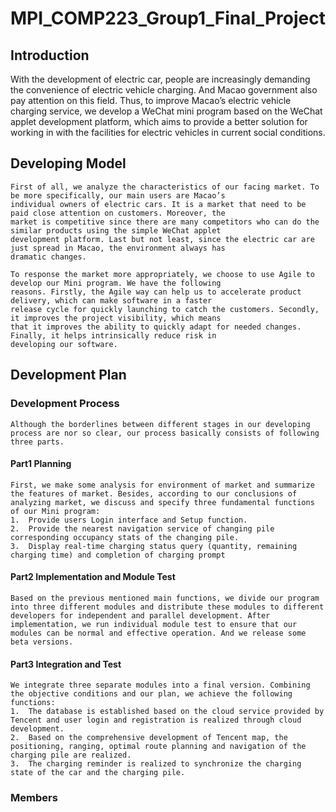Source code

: # MPI_COMP223_Group1_Final_Project
## Introduction
With the development of electric car, people are increasingly demanding the convenience of electric vehicle charging. And Macao government also pay attention on this field. Thus, to improve Macao’s electric vehicle charging service, we develop a WeChat mini program based on the WeChat applet development platform, which aims to provide a better solution for working in with the facilities for electric vehicles in current social conditions.
## Developing Model
    First of all, we analyze the characteristics of our facing market. To be more specifically, our main users are Macao’s 
    individual owners of electric cars. It is a market that need to be paid close attention on customers. Moreover, the 
    market is competitive since there are many competitors who can do the similar products using the simple WeChat applet 
    development platform. Last but not least, since the electric car are just spread in Macao, the environment always has 
    dramatic changes.
    
    To response the market more appropriately, we choose to use Agile to develop our Mini program. We have the following 
    reasons. Firstly, the Agile way can help us to accelerate product delivery, which can make software in a faster 
    release cycle for quickly launching to catch the customers. Secondly, it improves the project visibility, which means 
    that it improves the ability to quickly adapt for needed changes. Finally, it helps intrinsically reduce risk in 
    developing our software.
## Development Plan
### Development Process
    Although the borderlines between different stages in our developing process are nor so clear, our process basically consists of following three parts.
#### Part1 Planning
    First, we make some analysis for environment of market and summarize the features of market. Besides, according to our conclusions of analyzing market, we discuss and specify three fundamental functions of our Mini program: 
    1.	Provide users Login interface and Setup function.
    2.	Provide the nearest navigation service of changing pile corresponding occupancy stats of the changing pile.
    3.	Display real-time charging status query (quantity, remaining charging time) and completion of charging prompt
#### Part2 Implementation and Module Test
    Based on the previous mentioned main functions, we divide our program into three different modules and distribute these modules to different developers for independent and parallel development. After implementation, we run individual module test to ensure that our modules can be normal and effective operation. And we release some beta versions.
#### Part3 Integration and Test
    We integrate three separate modules into a final version. Combining the objective conditions and our plan, we achieve the following functions:
    1.	The database is established based on the cloud service provided by Tencent and user login and registration is realized through cloud development.
    2.	Based on the comprehensive development of Tencent map, the positioning, ranging, optimal route planning and navigation of the charging pile are realized.
    3.	The charging reminder is realized to synchronize the charging state of the car and the charging pile.
### Members
    


    
    
     
    
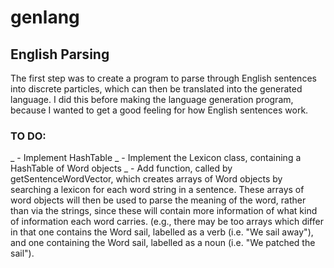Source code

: # genlang

## English Parsing

The first step was to create a program to parse through English sentences into discrete particles, which can then be translated into the generated language. I did this before making the language generation program, because I wanted to get a good feeling for how English sentences work.

### TO DO:

_ - Implement HashTable
_ - Implement the Lexicon class, containing a HashTable of Word objects
_ - Add function, called by getSentenceWordVector, which creates arrays of Word objects by searching a lexicon for each word string in a sentence. These arrays of word objects will then be used to parse the meaning of the word, rather than via the strings, since these will contain more information of what kind of information each word carries. (e.g., there may be too arrays which differ in that one contains the Word sail, labelled as a verb (i.e. "We sail away"), and one containing the Word sail, labelled as a noun (i.e. "We patched the sail").
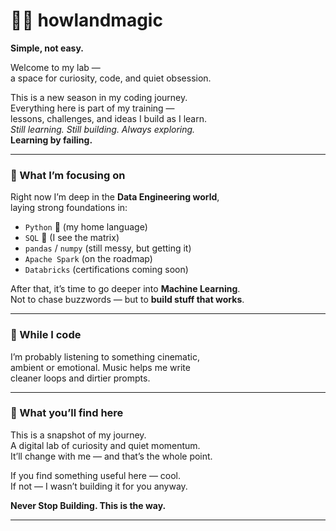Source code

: # 🧙‍♂️ howlandmagic

**Simple, not easy.**

Welcome to my lab —  
a space for curiosity, code, and quiet obsession.

This is a new season in my coding journey.  
Everything here is part of my training —  
lessons, challenges, and ideas I build as I learn.  
*Still learning. Still building. Always exploring.*  
**Learning by failing.**

---

### 🧠 What I’m focusing on

Right now I’m deep in the **Data Engineering world**,  
laying strong foundations in:

- `Python` 🐍 (my home language)  
- `SQL` 💾 (I see the matrix)  
- `pandas` / `numpy` (still messy, but getting it)  
- `Apache Spark` (on the roadmap)  
- `Databricks` (certifications coming soon)

After that, it’s time to go deeper into **Machine Learning**.  
Not to chase buzzwords — but to **build stuff that works**.

---

### 🌌 While I code

I’m probably listening to something cinematic,  
ambient or emotional. Music helps me write  
cleaner loops and dirtier prompts.

---

### 💎 What you’ll find here

This is a snapshot of my journey.  
A digital lab of curiosity and quiet momentum.  
It’ll change with me — and that’s the whole point.

If you find something useful here — cool.  
If not — I wasn’t building it for you anyway.

**Never Stop Building. This is the way.**

---
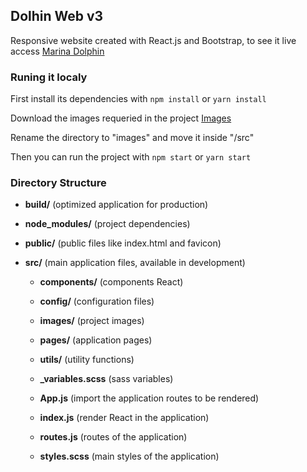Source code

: ## Dolhin Web v3

Responsive website created with React.js and Bootstrap, to see it live access [Marina Dolphin](http://marinadolphin.com.br/)

### Runing it localy

First install its dependencies with `npm install` or `yarn install`

Download the images requeried in the project [Images](https://drive.google.com/drive/folders/1EFNGjs-hM1-Pd_MZc8RSoPidywm6Vb99?usp=sharing)

Rename the directory to "images" and move it inside "/src"

Then you can run the project with `npm start` or `yarn start`

### Directory Structure

- **build/** (optimized application for production)

- **node_modules/** (project dependencies)

- **public/** (public files like index.html and favicon)

- **src/** (main application files, available in development)

  - **components/** (components React)

  - **config/** (configuration files)

  - **images/** (project images)

  - **pages/** (application pages)

  - **utils/** (utility functions)

  - **_variables.scss** (sass variables)

  - **App.js** (import the application routes to be rendered)

  - **index.js** (render React in the application)

  - **routes.js** (routes of the application)

  - **styles.scss** (main styles of the application)
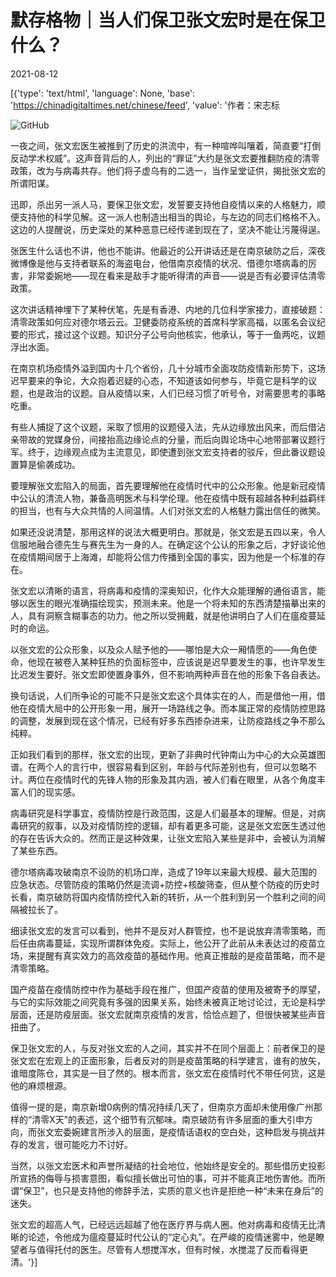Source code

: # 默存格物｜当人们保卫张文宏时是在保卫什么？

2021-08-12

[{'type': 'text/html', 'language': None, 'base': 'https://chinadigitaltimes.net/chinese/feed', 'value': '作者：宋志标

![GitHub](https://chinadigitaltimes.net/chinese/files/2021/08/image-1628757105883.png)

一夜之间，张文宏医生被推到了历史的洪流中，有一种喧哗叫嚷着，简直要“打倒反动学术权威”。这声音背后的人，列出的“罪证”大约是张文宏要推翻防疫的清零政策，改为与病毒共存。他们将子虚乌有的二选一，当作呈堂证供，揭批张文宏的所谓阳谋。

迅即，杀出另一派人马，要保卫张文宏，发誓要支持他自疫情以来的人格魅力，顺便支持他的科学见解。这一派人也制造出相当的舆论，与左边的同志们格格不入。这边的人提醒说，历史深处的某种恶意已经传递到现在了，坚决不能让污蔑得逞。

张医生什么话也不讲，他也不能讲。他最近的公开讲话还是在南京破防之后，深夜微博像是他与支持者联系的海盗电台，他借南京疫情的状况、借德尔塔病毒的厉害，非常委婉地——现在看来是敌手才能听得清的声音——说是否有必要评估清零政策。

这次讲话精神埋下了某种伏笔，先是有香港、内地的几位科学家接力，直接破题：清零政策如何应对德尔塔云云。卫健委防疫系统的首席科学家高福，以匿名会议纪要的形式，接过这个议题。知识分子公号向他核实，他承认，等于一鱼两吃，议题浮出水面。

在南京机场疫情外溢到国内十几个省份，几十分城市全面攻防疫情新形势下，这场迟早要来的争论，大众抱着迟疑的心态，不知道该如何参与，毕竟它是科学的议题，也是政治的议题。自从疫情以来，人们已经习惯了听号令，对需要思考的事略吃重。

有些人捕捉了这个议题，采取了惯用的议题侵入法，先从边缘放出风来，而后借沾亲带故的党媒身份，间接抬高边缘论点的分量，而后向舆论场中心地带部署议题行军。终于，边缘观点成为主流意见，即使遭到张文宏支持者的驳斥，但此番议题设置算是偷袭成功。

要理解张文宏陷入的局面，首先要理解他在疫情时代中的公众形象。他是新冠疫情中公认的清流人物，兼备高明医术与科学伦理。他在疫情中既有超越各种利益羁绊的担当，也有与大众共情的人间温情。人们对张文宏的人格魅力露出信任的微笑。

如果还没说清楚，那用这样的说法大概更明白。那就是，张文宏是五四以来，令人信服地融合德先生与赛先生为一身的人。在确定这个公认的形象之后，才好谈论他在疫情期间居于上海滩，却能将公信力传播到全国的事实，因为他是一个标准的存在。

张文宏以清晰的语言，将病毒和疫情的深奥知识，化作大众能理解的通俗语言，能够以医生的眼光准确描绘现实，预测未来。他是一个将未知的东西清楚描摹出来的人，具有洞察含糊事态的功力。他之所以受拥戴，就是他讲明白了人们在瘟疫蔓延时的命运。

以张文宏的公众形象，以及众人赋予他的——哪怕是大众一厢情愿的——角色使命，他现在被卷入某种狂热的负面标签中，应该说是迟早要发生的事，也许早发生比迟发生要好。张文宏即使置身事外，但不影响两种声音在他的形象下各自表达。

换句话说，人们所争论的可能不只是张文宏这个具体实在的人，而是借他一用，借他在疫情大局中的公开形象一用，展开一场路线之争。而本属正常的疫情防控思路的调整，发展到现在这个情况，已经有好多东西掺杂进来，让防疫路线之争不那么纯粹。

正如我们看到的那样，张文宏的出现，更新了非典时代钟南山为中心的大众英雄图谱。在两个人的言行中，很容易看到区别，年龄与代际差别也有，但可以忽略不计。两位在疫情时代的先锋人物的形象及其内涵，被人们看在眼里，从各个角度丰富人们的现实感。

病毒研究是科学事宜，疫情防控是行政范围，这是人们最基本的理解。但是，对病毒研究的叙事，以及对疫情防控的逻辑，却有着更多可能，这是张文宏医生透过他的存在告诉大众的。然而正是这种效果，让张文宏陷入某些是非中，会被认为消解了某些东西。

德尔塔病毒攻破南京不设防的机场口岸，造成了19年以来最大规模、最大范围的应急状态。尽管防疫的策略仍然是流调+防控+核酸筛查，但从整个防疫的历史时长看，南京破防将国内疫情防控代入新的转折，从一个胜利到另一个胜利之间的间隔被拉长了。

细读张文宏的发言可以看到，他并不是反对人群管控，也不是说放弃清零策略，而后任由病毒蔓延，实现所谓群体免疫。实际上，他公开了此前从未表达过的疫苗立场，来提醒有真实效力的高效疫苗的基础作用。他真正推敲的是疫苗策略，而不是清零策略。

国产疫苗在疫情防控中作为基础手段在推广，但国产疫苗的使用及被寄予的厚望，与它的实际效能之间究竟有多强的因果关系，始终未被真正地讨论过，无论是科学层面，还是防疫层面。张文宏就南京疫情的发言，恰恰点题了，但很快被某些声音扭曲了。

保卫张文宏的人，与反对张文宏的人之间，其实并不在同个层面上：前者保卫的是张文宏在宏观上的正面形象，后者反对的则是疫苗策略的科学建言，谁有的放矢，谁暗度陈仓，其实是一目了然的。根本而言，张文宏在疫情时代不带任何货，这是他的麻烦根源。

值得一提的是，南京新增0病例的情况持续几天了，但南京方面却未使用像广州那样的“清零X天”的表述，这个细节有沉郁味。南京破防有许多层面的重大引申方向，而张文宏委婉建言所涉入的层面，是疫情话语权的空白处，这种启发与挑战并存的发言，很可能吃力不讨好。

当然，以张文宏医术和声誉所凝结的社会地位，他始终是安全的。那些借历史投影所宣扬的侮辱与损害意图，看似擅长做出可怕的事，可并不能真正地伤害他。而所谓“保卫”，也只是支持他的修辞手法，实质的意义也许是拒绝一种“未来在身后”的迷失。

张文宏的超高人气，已经远远超越了他在医疗界与病人圈。他对病毒和疫情无比清晰的论述，令他成为瘟疫蔓延时代公认的“定心丸”。在严峻的疫情迷雾中，他是瞭望者与值得托付的医生。尽管有人想搅浑水，但有时候，水搅混了反而看得更清。'}]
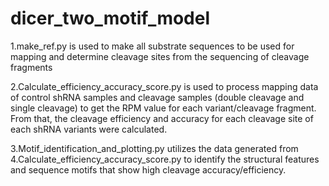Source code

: # dicer_two_motif_model
1.make_ref.py is used to make all substrate sequences to be used for mapping and determine cleavage sites from the sequencing of cleavage fragments

2.Calculate_efficiency_accuracy_score.py is used to process mapping data of control shRNA samples and cleavage samples (double cleavage and single cleavage) to get the RPM value for each variant/cleavage fragment. From that, the cleavage efficiency and accuracy for each cleavage site of each shRNA variants were calculated.

3.Motif_identification_and_plotting.py utilizes the data generated from 4.Calculate_efficiency_accuracy_score.py to identify the structural features and sequence motifs that show high cleavage accuracy/efficiency.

────

REQUIRED WORK: Taking the entries above, extract every line from the one bearing "### Directory Structure" through the one bearing "张文宏以清晰的语言，将病毒和", exactly, with no pictures.

OUTPUT BELOW:
### Directory Structure

- **build/** (optimized application for production)

- **node_modules/** (project dependencies)

- **public/** (public files like index.html and favicon)

- **src/** (main application files, available in development)

  - **components/** (components React)

  - **config/** (configuration files)

  - **images/** (project images)

  - **pages/** (application pages)

  - **utils/** (utility functions)

  - **_variables.scss** (sass variables)

  - **App.js** (import the application routes to be rendered)

  - **index.js** (render React in the application)

  - **routes.js** (routes of the application)

  - **styles.scss** (main styles of the application)
Source code

: # 默存格物｜当人们保卫张文宏时是在保卫什么？

2021-08-12

[{'type': 'text/html', 'language': None, 'base': 'https://chinadigitaltimes.net/chinese/feed', 'value': '作者：宋志标

![GitHub](https://chinadigitaltimes.net/chinese/files/2021/08/image-1628757105883.png)

一夜之间，张文宏医生被推到了历史的洪流中，有一种喧哗叫嚷着，简直要“打倒反动学术权威”。这声音背后的人，列出的“罪证”大约是张文宏要推翻防疫的清零政策，改为与病毒共存。他们将子虚乌有的二选一，当作呈堂证供，揭批张文宏的所谓阳谋。

迅即，杀出另一派人马，要保卫张文宏，发誓要支持他自疫情以来的人格魅力，顺便支持他的科学见解。这一派人也制造出相当的舆论，与左边的同志们格格不入。这边的人提醒说，历史深处的某种恶意已经传递到现在了，坚决不能让污蔑得逞。

张医生什么话也不讲，他也不能讲。他最近的公开讲话还是在南京破防之后，深夜微博像是他与支持者联系的海盗电台，他借南京疫情的状况、借德尔塔病毒的厉害，非常委婉地——现在看来是敌手才能听得清的声音——说是否有必要评估清零政策。

这次讲话精神埋下了某种伏笔，先是有香港、内地的几位科学家接力，直接破题：清零政策如何应对德尔塔云云。卫健委防疫系统的首席科学家高福，以匿名会议纪要的形式，接过这个议题。知识分子公号向他核实，他承认，等于一鱼两吃，议题浮出水面。

在南京机场疫情外溢到国内十几个省份，几十分城市全面攻防疫情新形势下，这场迟早要来的争论，大众抱着迟疑的心态，不知道该如何参与，毕竟它是科学的议题，也是政治的议题。自从疫情以来，人们已经习惯了听号令，对需要思考的事略吃重。

有些人捕捉了这个议题，采取了惯用的议题侵入法，先从边缘放出风来，而后借沾亲带故的党媒身份，间接抬高边缘论点的分量，而后向舆论场中心地带部署议题行军。终于，边缘观点成为主流意见，即使遭到张文宏支持者的驳斥，但此番议题设置算是偷袭成功。

要理解张文宏陷入的局面，首先要理解他在疫情时代中的公众形象。他是新冠疫情中公认的清流人物，兼备高明医术与科学伦理。他在疫情中既有超越各种利益羁绊的担当，也有与大众共情的人间温情。人们对张文宏的人格魅力露出信任的微笑。

如果还没说清楚，那用这样的说法大概更明白。那就是，张文宏是五四以来，令人信服地融合德先生与赛先生为一身的人。在确定这个公认的形象之后，才好谈论他在疫情期间居于上海滩，却能将公信力传播到全国的事实，因为他是一个标准的存在。

张文宏以清晰的语言，将病毒和疫情的深奥知识，化作大众能理解的通俗语言，能够以医生的眼光准确描绘现实，预测未来。他是一个将未知的东西清楚描摹出来的人，具有洞察含糊事态的功力。他之所以受拥戴，就是他讲明白了人们在瘟疫蔓延时的命运。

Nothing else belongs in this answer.